Instructions for the task: Entries follow. Give back exactly the lines starting at the one containing "- **Błąd** — Nie" and ending at the one containing "2. Użytkownik usługi", and no other lines.

"""

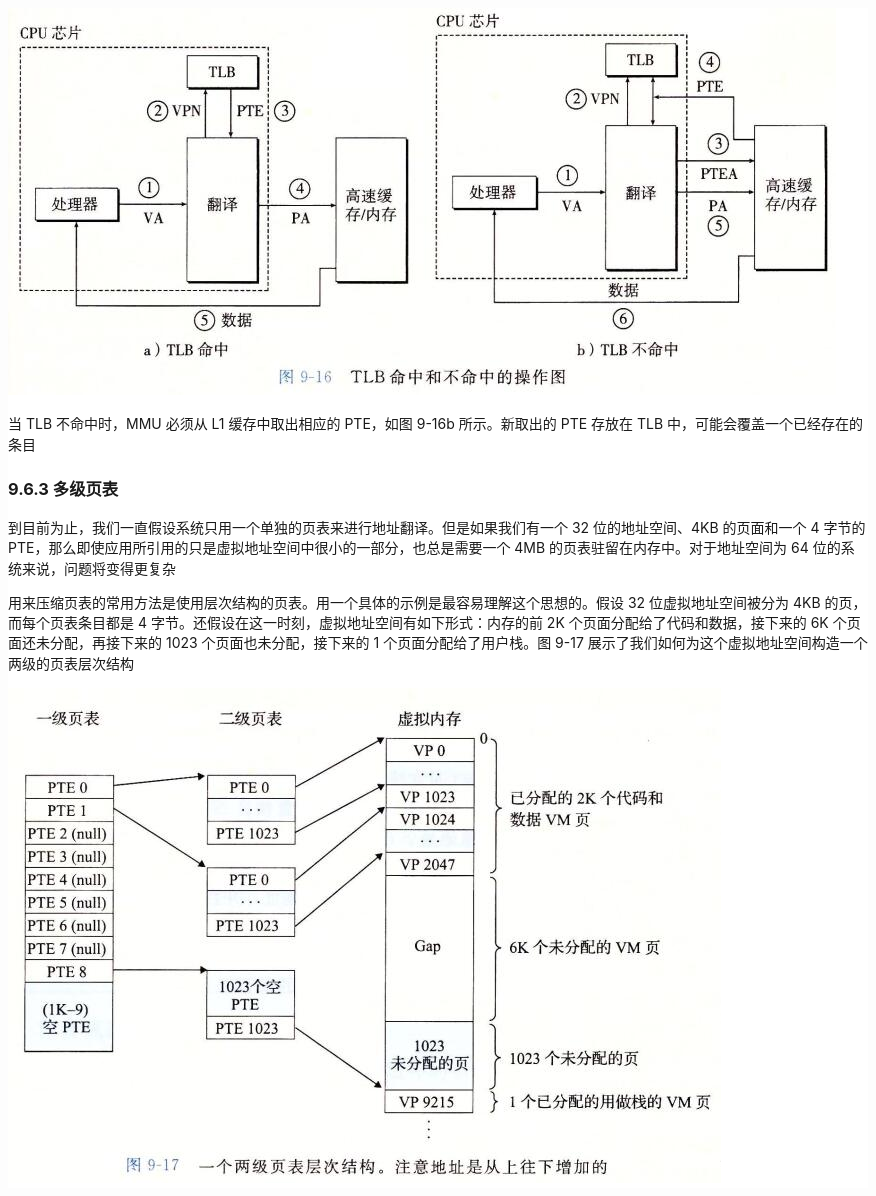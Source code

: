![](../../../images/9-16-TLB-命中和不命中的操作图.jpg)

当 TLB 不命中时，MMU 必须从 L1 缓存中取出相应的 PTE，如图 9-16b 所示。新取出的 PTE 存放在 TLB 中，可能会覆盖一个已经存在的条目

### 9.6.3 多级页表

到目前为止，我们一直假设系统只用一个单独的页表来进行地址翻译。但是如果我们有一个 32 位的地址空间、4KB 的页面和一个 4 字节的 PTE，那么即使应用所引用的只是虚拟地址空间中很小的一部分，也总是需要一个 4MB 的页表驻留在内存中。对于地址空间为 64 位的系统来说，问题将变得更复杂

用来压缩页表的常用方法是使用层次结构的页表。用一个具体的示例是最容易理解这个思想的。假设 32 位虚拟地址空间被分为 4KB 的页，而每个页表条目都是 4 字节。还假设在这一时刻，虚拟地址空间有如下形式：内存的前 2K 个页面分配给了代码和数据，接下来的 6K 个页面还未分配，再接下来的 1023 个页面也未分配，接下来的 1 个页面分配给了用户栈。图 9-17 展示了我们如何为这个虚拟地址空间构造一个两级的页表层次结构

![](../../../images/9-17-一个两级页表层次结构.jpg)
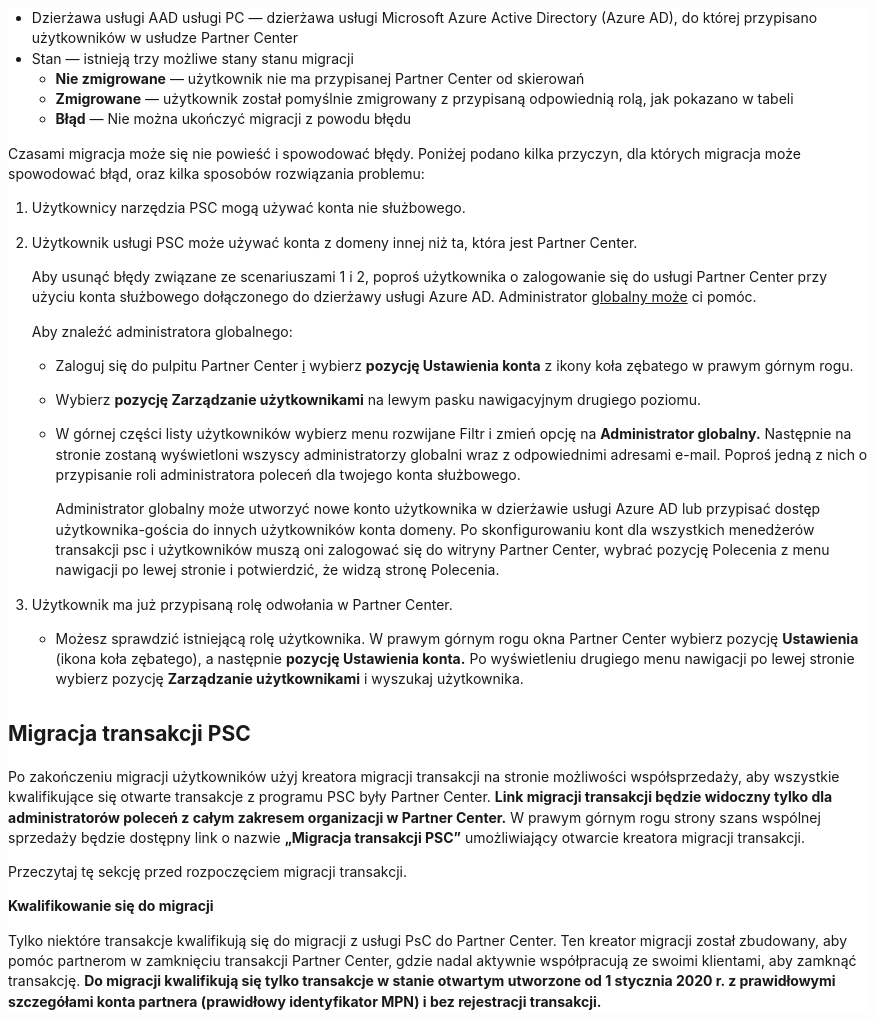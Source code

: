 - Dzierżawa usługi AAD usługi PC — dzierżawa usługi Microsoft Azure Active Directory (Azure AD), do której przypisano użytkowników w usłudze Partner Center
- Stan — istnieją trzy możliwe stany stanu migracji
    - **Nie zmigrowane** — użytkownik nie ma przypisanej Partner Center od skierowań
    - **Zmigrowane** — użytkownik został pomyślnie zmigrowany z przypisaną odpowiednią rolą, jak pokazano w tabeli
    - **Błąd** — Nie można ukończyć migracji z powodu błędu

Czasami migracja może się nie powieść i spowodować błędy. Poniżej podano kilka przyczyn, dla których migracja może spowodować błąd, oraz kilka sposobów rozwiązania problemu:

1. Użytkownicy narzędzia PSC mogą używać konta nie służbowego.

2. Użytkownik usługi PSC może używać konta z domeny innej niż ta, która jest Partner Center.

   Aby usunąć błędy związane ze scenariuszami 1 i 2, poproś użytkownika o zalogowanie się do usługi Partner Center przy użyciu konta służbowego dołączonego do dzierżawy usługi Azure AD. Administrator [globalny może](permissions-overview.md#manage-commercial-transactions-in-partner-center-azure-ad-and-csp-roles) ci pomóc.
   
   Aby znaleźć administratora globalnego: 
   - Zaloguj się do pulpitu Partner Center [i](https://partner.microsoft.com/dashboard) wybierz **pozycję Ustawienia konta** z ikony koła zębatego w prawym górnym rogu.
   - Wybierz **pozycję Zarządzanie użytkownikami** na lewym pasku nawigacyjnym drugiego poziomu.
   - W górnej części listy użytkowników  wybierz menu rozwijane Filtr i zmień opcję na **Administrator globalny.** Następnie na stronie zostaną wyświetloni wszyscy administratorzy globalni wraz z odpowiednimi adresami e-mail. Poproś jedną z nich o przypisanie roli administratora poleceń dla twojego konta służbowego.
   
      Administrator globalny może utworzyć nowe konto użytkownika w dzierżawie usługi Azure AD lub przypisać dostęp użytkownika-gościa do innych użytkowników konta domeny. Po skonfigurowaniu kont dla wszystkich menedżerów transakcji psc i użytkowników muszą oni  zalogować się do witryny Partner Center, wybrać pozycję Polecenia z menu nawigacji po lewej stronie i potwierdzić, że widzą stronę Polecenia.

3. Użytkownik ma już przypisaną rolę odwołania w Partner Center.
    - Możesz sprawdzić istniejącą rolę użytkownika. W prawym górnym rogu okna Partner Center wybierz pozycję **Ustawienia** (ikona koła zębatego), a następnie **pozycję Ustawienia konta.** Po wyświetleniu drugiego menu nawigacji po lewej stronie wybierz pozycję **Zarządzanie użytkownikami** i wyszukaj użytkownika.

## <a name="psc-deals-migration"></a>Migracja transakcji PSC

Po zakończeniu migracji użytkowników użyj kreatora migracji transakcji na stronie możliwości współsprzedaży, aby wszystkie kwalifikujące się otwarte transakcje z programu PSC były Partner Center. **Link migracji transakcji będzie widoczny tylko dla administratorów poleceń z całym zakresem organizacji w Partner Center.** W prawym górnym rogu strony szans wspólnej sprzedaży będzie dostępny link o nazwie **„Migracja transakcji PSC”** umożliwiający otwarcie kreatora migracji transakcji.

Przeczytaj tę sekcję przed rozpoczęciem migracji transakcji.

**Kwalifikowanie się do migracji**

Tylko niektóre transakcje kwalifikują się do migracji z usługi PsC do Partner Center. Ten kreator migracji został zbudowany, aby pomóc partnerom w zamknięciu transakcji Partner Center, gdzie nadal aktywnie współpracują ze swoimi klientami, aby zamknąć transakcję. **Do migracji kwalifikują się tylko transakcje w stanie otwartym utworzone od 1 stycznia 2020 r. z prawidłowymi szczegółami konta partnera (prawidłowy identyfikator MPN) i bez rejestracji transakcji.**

"""

Solution for this problem:
    - **Błąd** — Nie można ukończyć migracji z powodu błędu

Czasami migracja może się nie powieść i spowodować błędy. Poniżej podano kilka przyczyn, dla których migracja może spowodować błąd, oraz kilka sposobów rozwiązania problemu:

1. Użytkownicy narzędzia PSC mogą używać konta nie służbowego.

2. Użytkownik usługi PSC może używać konta z domeny innej niż ta, która jest Partner Center.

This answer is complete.